8/24/05 REPORTS: OK

Shane Adams

Chad Lawson and I targeted the Garfield county, OK cell as we flew out of Norman on an after work, impromptu chase. We took I-35 north to OK51, where we turned west until OK74, then north to OK412...all the while watching our storm continue to evolve. We took a position about 3-4 miles east of OK412/74 and watched a RFB come into view through the rain, with rising scud. For a short time an inflow band developed and struggled to stay alive against the overwhelming outflow, which won the battle easily after a few minutes. We decided to move west on OK 412.

Our winds had been from the W and northwest at around 10-15 for the duration of our observation of the RFB, and continued to be NWerly as we moved west on 412. About 10 east of Enid, our winds backed suddenly from the southeast, and increased to 30-40mph. As this happened, a new base came into view to the southwest, and looked like it had decent rotation at low levels. It was saucer-shaped, and had a distinct lowered area in the center, that looked like a broad cone. We decided to pull over and watch this develop, and as we did our winds increased even more and turned rapidly SE/E/NE/NNE. There was nothing south of us, and a new cell had erupted behind us to the northeast. The lowering southwest of us died soon, and because of this, I assumed it was possible the strong "inflow" winds we had going into this lowering were actually outflow being burped by the new cell directly northeast of us. In either case, the inflow was obviously tainted by the cool rainy air and abruptly killed any chance for a tornado.

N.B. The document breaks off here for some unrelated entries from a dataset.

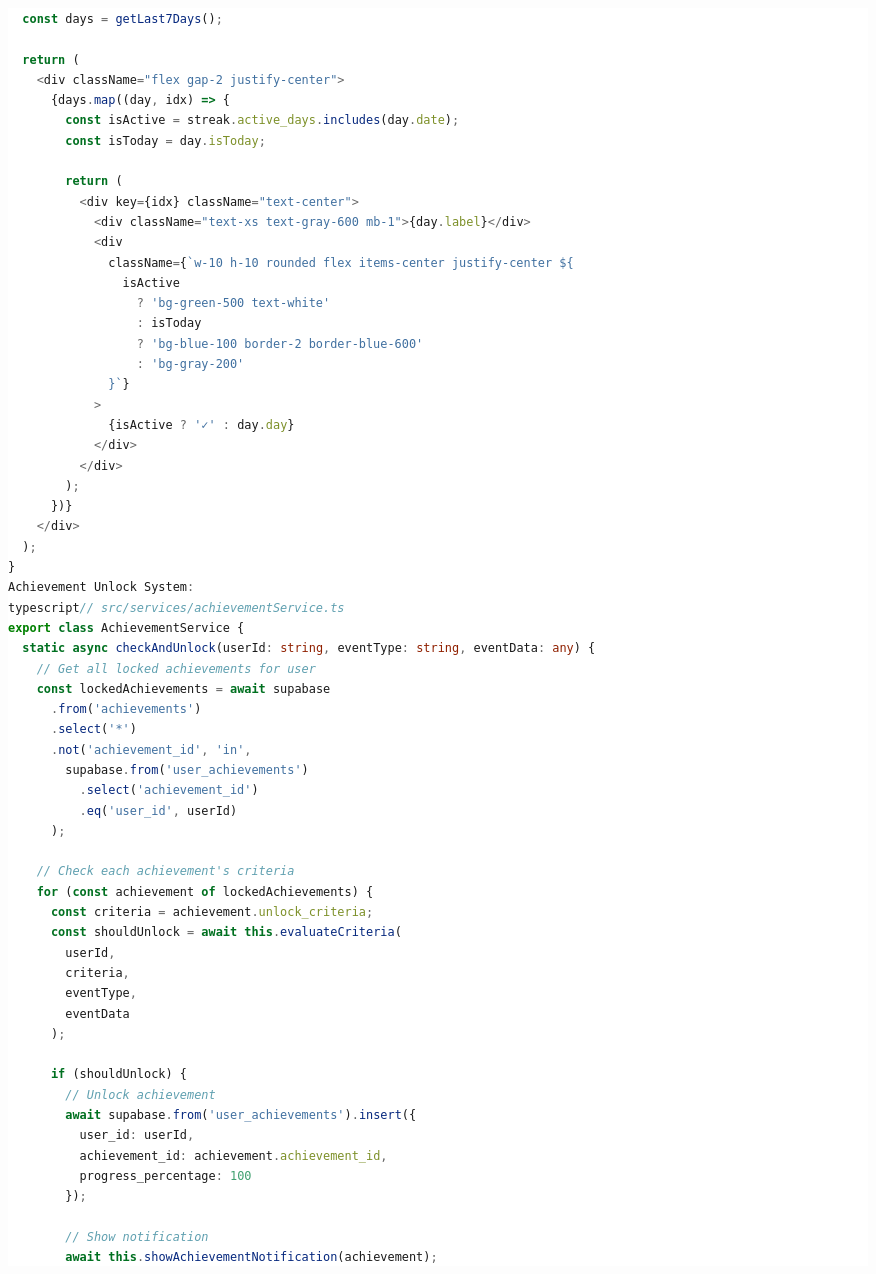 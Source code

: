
 ```typescript
  const days = getLast7Days();
  
  return (
    <div className="flex gap-2 justify-center">
      {days.map((day, idx) => {
        const isActive = streak.active_days.includes(day.date);
        const isToday = day.isToday;
        
        return (
          <div key={idx} className="text-center">
            <div className="text-xs text-gray-600 mb-1">{day.label}</div>
            <div
              className={`w-10 h-10 rounded flex items-center justify-center ${
                isActive
                  ? 'bg-green-500 text-white'
                  : isToday
                  ? 'bg-blue-100 border-2 border-blue-600'
                  : 'bg-gray-200'
              }`}
            >
              {isActive ? '✓' : day.day}
            </div>
          </div>
        );
      })}
    </div>
  );
}
Achievement Unlock System:
typescript// src/services/achievementService.ts
export class AchievementService {
  static async checkAndUnlock(userId: string, eventType: string, eventData: any) {
    // Get all locked achievements for user
    const lockedAchievements = await supabase
      .from('achievements')
      .select('*')
      .not('achievement_id', 'in', 
        supabase.from('user_achievements')
          .select('achievement_id')
          .eq('user_id', userId)
      );

    // Check each achievement's criteria
    for (const achievement of lockedAchievements) {
      const criteria = achievement.unlock_criteria;
      const shouldUnlock = await this.evaluateCriteria(
        userId,
        criteria,
        eventType,
        eventData
      );

      if (shouldUnlock) {
        // Unlock achievement
        await supabase.from('user_achievements').insert({
          user_id: userId,
          achievement_id: achievement.achievement_id,
          progress_percentage: 100
        });

        // Show notification
        await this.showAchievementNotification(achievement);

```
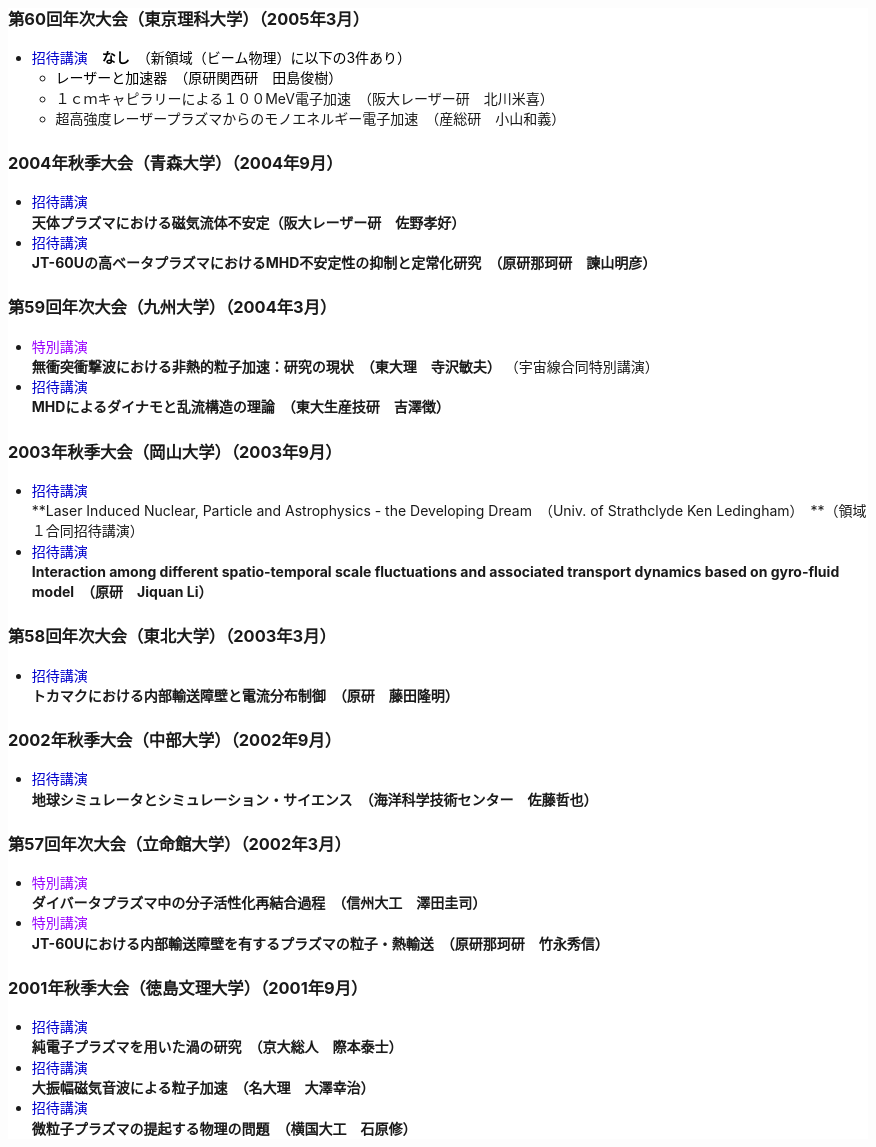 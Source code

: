 ### 第60回年次大会（東京理科大学）（2005年3月）

- <font color="#0000cc">招待講演　</font><font color="black"><strong>なし</strong>　（新領域（ビーム物理）に以下の3件あり）</font>
  - <font color="black">レーザーと加速器　（原研関西研　田島俊樹）</font>
  - １ｃｍキャピラリーによる１００MeV電子加速　（阪大レーザー研　北川米喜） 
  - 超高強度レーザープラズマからのモノエネルギー電子加速　（産総研　小山和義） 

### 2004年秋季大会（青森大学）（2004年9月）

- <font color="#0000cc">招待講演</font>  
 **天体プラズマにおける磁気流体不安定（阪大レーザー研　佐野孝好）**
- <font color="#0000cc">招待講演</font>  
 **JT-60Uの高ベータプラズマにおけるMHD不安定性の抑制と定常化研究　（原研那珂研　諫山明彦）**

### 第59回年次大会（九州大学）（2004年3月）

- <font color="#9900ff">特別講演</font>  
 **無衝突衝撃波における非熱的粒子加速：研究の現状　（東大理　寺沢敏夫）** （宇宙線合同特別講演） 
- <font color="#0000cc">招待講演</font>  
 **MHDによるダイナモと乱流構造の理論　（東大生産技研　吉澤徴）**

### 2003年秋季大会（岡山大学）（2003年9月）

- <font color="#0000cc">招待講演</font>  
 **Laser Induced Nuclear, Particle and Astrophysics - the Developing Dream　（Univ. of Strathclyde Ken Ledingham）　**（領域１合同招待講演）
- <font color="#0000cc">招待講演</font>  
 **Interaction among different spatio-temporal scale fluctuations and associated transport dynamics based on gyro-fluid model　（原研　Jiquan Li）** 

### 第58回年次大会（東北大学）（2003年3月）

- <font color="#0000cc">招待講演</font>  
 **トカマクにおける内部輸送障壁と電流分布制御　（原研　藤田隆明）**

### 2002年秋季大会（中部大学）（2002年9月）

- <font color="#0000cc">招待講演</font>  
 **地球シミュレータとシミュレーション・サイエンス　（海洋科学技術センター　佐藤哲也）**

### 第57回年次大会（立命館大学）（2002年3月）

- <font color="#9900ff">特別講演</font>  
 **ダイバータプラズマ中の分子活性化再結合過程　（信州大工　澤田圭司）**
- <font color="#9900ff">特別講演</font>  
 **JT-60Uにおける内部輸送障壁を有するプラズマの粒子・熱輸送　（原研那珂研　竹永秀信）**

### 2001年秋季大会（徳島文理大学）（2001年9月）

- <font color="#0000cc">招待講演</font>  
 **純電子プラズマを用いた渦の研究　（京大総人　際本泰士）**
- <font color="#0000cc">招待講演</font>  
 **大振幅磁気音波による粒子加速　（名大理　大澤幸治）**
- <font color="#0000cc">招待講演</font>  
 **微粒子プラズマの提起する物理の問題　（横国大工　石原修）**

We ended the chase north of Garber, OK at twilight. We also found gas there for $2.41. My best August chase.
I, Gabe Garfield, Phil Hurlbut, and Jim Southard left OUN at about... 4:30p maybe. We west on I40 to El Reno, then north on 81 towards Enid. I had good data coverage the entire way, and the cell we were targeting (southwest of Enid) was part supercell and part multicell at times. As we got into northern Garfield county, the VNX radar was showing a nice low-level couplet to the immediate west of 81 south of Enid. A tilt 2 meso had persisted for a few scans before the better tilt 1 couplet showed up, followed by a brief TVS signature. As we neared Hennessey, however, outflow cruised southeastward from the storm, which related well with the dissipation of the meso. We cruised east on 51 to Marshall, then north towards Covington. By this time, the storm was starting to fall apart, though we did stop to watch a wall-cloud like feature persist to our west and northwest for 15-20 minutes. We ended up calling the chase off and ate at the Pizza Hut in Perry.

As Shane noted above, the outflow surged a long way ahead of the storm by the time it made it's way to Enid. We were a good 15 miles south of the previous center of rotation when we approached Hennessey, and we had experienced northerly winds for several minutes already. I was hoping for a deviant storm motion, but it was never able to sustain anything other than northeasterly storm motion for the most part. It did try to propagate/backbuild southwestward for a bit, but that ended when the ouflow surged. Oh well... The storm did have nice mammatus by chase's end at least.